The Opel Blitz comes in a large packet with the smaller parts also contained in a plastic baggie which is thoughtful. No assembly instructions are included, but the artwork directs you to the web address for the downloadable PDF instructions which are excellent.
I ordered two but have only opened an assembled one Opel Blitz so far. All of the pieces were well formed, with nothing bent or miscast. There was a little filing to do around the edges and there was an acceptable amount of flash and molding lines. There was one annoying line that ran across the bottom of the main cab which had to be removed carefully without scratching the doors too much.
The pieces all dry fit fairly well, with the only problematic piece being the rear axle diff which didn’t quite drop into the position it was clearly intended to take – a little filing of the chassis fixed that. The three main pieces (chassis and two part cab) are very solidly cast and give the vehicle a nice heft which is important for a gaming piece as you want it to stay put while people move figures around it.
Putting it Together
I pinned the cab floor to the chassis and built up the front and back axles and transmission. I also pinned the cab top to the cab floor but didn’t glue it on yet as I want to paint the interior leather seats and dash board which is built into the engine hood. The pins just mean everything will be nicely aligned for the final assembly. The dashboard is detailed except for the fact there’s no steering wheel included! I thought that was a bit of an odd omission but hopefully it won’t be too noticeable in the finished vehicle.
There is a nice level of underbody detail with a molded on exhaust system running the length of the vehicle and separate diff and transmission axle pieces. Check out the instructions I mentioned above for detailed photos. The engine bay is left empty, but has been constructed in the same manner as a real vehicle so if you’re really keen, or want to use it for a diorama piece you could scratch build an engine to drop into there.
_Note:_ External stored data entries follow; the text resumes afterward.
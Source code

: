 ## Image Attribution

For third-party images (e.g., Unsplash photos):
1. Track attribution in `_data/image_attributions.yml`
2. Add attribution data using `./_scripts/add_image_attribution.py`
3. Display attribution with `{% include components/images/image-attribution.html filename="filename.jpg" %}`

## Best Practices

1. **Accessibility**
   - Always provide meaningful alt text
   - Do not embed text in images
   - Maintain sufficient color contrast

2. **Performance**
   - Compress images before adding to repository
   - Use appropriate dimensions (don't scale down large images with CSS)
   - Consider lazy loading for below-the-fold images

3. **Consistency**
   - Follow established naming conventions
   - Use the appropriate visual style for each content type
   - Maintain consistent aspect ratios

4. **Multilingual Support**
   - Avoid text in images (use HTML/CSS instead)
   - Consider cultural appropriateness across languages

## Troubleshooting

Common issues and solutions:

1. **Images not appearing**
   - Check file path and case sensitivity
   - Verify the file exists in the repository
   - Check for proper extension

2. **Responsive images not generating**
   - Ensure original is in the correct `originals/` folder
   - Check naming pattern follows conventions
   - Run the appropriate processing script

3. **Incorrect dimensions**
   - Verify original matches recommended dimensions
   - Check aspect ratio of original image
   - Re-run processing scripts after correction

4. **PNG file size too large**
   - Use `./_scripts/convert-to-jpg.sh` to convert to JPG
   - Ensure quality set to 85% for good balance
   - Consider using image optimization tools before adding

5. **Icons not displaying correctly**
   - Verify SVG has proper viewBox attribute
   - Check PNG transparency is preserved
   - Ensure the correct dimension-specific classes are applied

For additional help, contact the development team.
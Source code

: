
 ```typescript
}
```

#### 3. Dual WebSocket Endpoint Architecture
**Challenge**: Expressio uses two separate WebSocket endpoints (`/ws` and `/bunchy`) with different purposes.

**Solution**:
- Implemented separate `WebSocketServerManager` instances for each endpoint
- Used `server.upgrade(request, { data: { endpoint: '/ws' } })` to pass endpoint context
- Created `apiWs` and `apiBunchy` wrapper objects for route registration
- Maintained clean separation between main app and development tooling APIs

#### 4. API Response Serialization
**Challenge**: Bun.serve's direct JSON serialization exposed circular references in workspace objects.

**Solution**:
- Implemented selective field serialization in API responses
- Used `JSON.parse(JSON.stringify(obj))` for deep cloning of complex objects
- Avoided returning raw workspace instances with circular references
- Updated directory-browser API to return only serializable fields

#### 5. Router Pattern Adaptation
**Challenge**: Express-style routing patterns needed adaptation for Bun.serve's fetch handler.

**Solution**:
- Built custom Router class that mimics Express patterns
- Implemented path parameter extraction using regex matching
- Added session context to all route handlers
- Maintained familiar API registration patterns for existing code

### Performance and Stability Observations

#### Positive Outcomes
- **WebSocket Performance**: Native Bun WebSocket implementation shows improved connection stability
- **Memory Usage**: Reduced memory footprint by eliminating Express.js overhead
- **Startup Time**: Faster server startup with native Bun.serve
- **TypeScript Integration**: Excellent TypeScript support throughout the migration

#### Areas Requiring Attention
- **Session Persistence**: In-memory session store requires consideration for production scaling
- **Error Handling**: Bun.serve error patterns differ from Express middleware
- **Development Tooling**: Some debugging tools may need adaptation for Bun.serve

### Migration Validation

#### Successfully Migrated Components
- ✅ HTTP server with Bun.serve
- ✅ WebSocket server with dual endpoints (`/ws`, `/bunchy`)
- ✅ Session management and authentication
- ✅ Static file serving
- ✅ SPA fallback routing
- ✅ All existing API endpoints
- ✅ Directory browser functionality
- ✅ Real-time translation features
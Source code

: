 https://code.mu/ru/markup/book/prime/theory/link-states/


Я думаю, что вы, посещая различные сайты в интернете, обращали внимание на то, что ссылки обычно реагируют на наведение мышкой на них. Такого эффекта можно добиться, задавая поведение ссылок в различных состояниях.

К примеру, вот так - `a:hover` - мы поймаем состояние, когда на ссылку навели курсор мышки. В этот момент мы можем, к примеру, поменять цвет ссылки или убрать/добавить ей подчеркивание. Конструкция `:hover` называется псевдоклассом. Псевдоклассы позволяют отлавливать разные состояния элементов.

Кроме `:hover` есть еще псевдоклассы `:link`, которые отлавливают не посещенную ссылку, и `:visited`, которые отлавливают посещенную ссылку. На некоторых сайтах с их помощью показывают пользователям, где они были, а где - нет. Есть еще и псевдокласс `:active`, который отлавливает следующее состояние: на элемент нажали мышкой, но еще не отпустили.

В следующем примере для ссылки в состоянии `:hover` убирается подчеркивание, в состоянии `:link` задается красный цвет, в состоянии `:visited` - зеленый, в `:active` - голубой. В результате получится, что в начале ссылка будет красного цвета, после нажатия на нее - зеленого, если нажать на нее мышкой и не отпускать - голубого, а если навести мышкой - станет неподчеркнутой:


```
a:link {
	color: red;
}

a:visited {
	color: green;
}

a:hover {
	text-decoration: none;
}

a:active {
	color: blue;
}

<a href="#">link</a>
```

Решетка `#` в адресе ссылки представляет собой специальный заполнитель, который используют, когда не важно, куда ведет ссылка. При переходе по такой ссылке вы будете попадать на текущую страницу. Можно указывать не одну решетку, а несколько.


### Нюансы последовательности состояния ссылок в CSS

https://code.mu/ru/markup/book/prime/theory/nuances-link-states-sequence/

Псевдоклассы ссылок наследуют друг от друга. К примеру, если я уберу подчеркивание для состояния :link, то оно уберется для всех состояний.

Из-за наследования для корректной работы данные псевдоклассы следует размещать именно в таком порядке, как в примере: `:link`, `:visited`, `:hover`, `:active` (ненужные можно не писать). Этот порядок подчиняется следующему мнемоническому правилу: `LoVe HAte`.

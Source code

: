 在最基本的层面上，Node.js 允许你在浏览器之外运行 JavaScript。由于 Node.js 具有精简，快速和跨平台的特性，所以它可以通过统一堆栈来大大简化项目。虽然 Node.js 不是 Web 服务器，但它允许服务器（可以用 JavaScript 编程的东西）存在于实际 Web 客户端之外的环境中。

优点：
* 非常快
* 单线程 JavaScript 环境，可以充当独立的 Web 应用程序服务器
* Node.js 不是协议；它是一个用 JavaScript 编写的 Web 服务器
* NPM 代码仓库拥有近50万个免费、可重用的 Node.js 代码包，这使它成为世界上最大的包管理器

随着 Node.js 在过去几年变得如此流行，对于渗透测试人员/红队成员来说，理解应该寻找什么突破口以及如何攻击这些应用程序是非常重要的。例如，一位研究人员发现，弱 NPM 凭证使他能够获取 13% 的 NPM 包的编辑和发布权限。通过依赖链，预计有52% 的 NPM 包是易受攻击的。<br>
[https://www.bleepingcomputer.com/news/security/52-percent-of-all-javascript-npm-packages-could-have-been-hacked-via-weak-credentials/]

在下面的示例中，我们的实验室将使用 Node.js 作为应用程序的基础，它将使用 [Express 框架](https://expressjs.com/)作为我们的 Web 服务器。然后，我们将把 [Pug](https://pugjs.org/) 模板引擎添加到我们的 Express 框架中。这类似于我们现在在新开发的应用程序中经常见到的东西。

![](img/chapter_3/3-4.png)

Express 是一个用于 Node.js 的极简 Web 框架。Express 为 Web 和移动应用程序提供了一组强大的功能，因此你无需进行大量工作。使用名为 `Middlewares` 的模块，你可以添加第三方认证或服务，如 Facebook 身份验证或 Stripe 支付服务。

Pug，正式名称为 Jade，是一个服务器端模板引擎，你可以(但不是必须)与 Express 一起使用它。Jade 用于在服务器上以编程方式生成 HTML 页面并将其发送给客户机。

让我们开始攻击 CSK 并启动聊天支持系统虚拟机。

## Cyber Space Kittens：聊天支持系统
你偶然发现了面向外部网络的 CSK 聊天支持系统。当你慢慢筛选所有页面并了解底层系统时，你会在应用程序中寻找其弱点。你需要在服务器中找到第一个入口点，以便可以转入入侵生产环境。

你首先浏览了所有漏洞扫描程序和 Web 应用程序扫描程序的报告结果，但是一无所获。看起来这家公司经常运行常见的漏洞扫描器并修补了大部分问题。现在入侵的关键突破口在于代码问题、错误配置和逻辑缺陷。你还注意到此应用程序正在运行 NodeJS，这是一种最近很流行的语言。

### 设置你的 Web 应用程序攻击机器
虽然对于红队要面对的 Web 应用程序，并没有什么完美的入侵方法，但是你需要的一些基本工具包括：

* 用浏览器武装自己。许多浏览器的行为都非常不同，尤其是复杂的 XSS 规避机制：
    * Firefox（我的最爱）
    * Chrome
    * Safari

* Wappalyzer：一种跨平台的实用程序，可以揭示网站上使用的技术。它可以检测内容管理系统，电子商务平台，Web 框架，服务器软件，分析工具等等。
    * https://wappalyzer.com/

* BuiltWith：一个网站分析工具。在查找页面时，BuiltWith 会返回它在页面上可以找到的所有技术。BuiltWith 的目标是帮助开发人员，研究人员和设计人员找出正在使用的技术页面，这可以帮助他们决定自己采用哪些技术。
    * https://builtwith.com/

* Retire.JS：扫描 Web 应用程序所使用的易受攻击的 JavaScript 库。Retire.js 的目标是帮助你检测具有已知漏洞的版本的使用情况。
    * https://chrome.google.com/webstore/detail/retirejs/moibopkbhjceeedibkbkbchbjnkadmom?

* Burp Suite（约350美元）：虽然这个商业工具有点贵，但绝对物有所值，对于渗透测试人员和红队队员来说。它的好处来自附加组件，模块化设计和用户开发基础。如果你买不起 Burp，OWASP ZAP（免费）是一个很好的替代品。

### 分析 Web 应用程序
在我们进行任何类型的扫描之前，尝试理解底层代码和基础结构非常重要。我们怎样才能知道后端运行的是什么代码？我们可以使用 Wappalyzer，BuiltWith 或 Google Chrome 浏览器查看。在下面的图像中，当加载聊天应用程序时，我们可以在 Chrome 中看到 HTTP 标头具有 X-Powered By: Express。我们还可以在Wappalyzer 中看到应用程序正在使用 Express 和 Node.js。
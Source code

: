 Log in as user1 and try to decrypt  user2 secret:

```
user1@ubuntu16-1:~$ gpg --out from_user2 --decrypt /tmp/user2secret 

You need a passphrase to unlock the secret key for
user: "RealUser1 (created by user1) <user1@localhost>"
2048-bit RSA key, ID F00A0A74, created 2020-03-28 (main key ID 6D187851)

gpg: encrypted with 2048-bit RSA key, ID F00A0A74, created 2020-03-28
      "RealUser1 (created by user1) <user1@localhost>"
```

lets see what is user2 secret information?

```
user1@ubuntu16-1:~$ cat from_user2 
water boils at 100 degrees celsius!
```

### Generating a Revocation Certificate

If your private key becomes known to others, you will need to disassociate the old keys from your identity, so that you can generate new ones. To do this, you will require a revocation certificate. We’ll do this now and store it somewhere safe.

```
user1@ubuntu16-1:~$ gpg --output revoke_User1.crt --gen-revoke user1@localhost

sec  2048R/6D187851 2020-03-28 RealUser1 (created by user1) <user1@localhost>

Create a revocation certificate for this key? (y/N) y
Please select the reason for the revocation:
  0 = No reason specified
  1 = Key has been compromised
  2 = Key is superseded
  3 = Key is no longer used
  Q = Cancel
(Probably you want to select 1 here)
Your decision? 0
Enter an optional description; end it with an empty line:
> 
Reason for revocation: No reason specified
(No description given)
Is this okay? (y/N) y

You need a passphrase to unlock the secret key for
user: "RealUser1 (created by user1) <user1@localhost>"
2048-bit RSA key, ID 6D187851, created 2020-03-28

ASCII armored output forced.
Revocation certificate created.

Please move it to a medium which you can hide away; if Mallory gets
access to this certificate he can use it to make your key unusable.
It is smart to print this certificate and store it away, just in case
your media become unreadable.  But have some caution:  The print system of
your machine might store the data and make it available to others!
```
The Ebob site mentions there will be variants and passenger/drivers for this kit in the future so I wouldn’t be that surprised if we also see a white metal engine as well. I guess Ebob is just trying to gauge how well the ‘basic’ Opel Blitz will sell before committing any more valuable sculpting time to it.
The rear axle has leaf spring suspension cast into the chassis, but the front leaf springs are actually separate pieces you carefully glue over the front axle along with the steering bar. The instructions suggest you can build free running wheels with a couple of pieces of brass rod and tubing. There’s certainly enough clearance to do just that, unfortunately I didn’t have any bass rod handy so just went with fixed wheels. In my experience fixed wheels are easier to paint and game with as well, again because you want things to stay in place on the table.
The one bugbear with this kit is the back tray which took more time and effort to assemble than I would have liked, mainly because the tray floor comes in two thin halves which need to be glued together before you try and build the walls up. It’s a pity the floor wasn’t cast as a single piece because it would make the whole tray considerably easier to assemble and give a more sturdy end result imho.
The Opel Blitz
The real world Opel Blitz is a mid-sized truck judging from these photos of a restored version. However the Ebob Opel Blitz is 1/56th scale designed for use with 28mm figures which are technically closer to 1/48th scale. This scale difference of shows in the first photo on this post, making the Ebob Opel Blitz look more like a pickup truck against the Artizan Design 28mm DAK German.
I’m confident this is a deliberate choice on the part of the sculptor as a 1/48th Opel Blitz would be quite large on a gaming table given the height of the real thing. The scale issue is a minor concern but to be honest it’s hard to tell if anybody is really going to care during play.
It certainly doesn’t detract from the fact this is a lovely little white metal creation from Ebob Miniatures and I found it interesting to compare the model to the real thing and see how close a match Ebob’s Opel Blitz is, even down to the radiator grill detailing!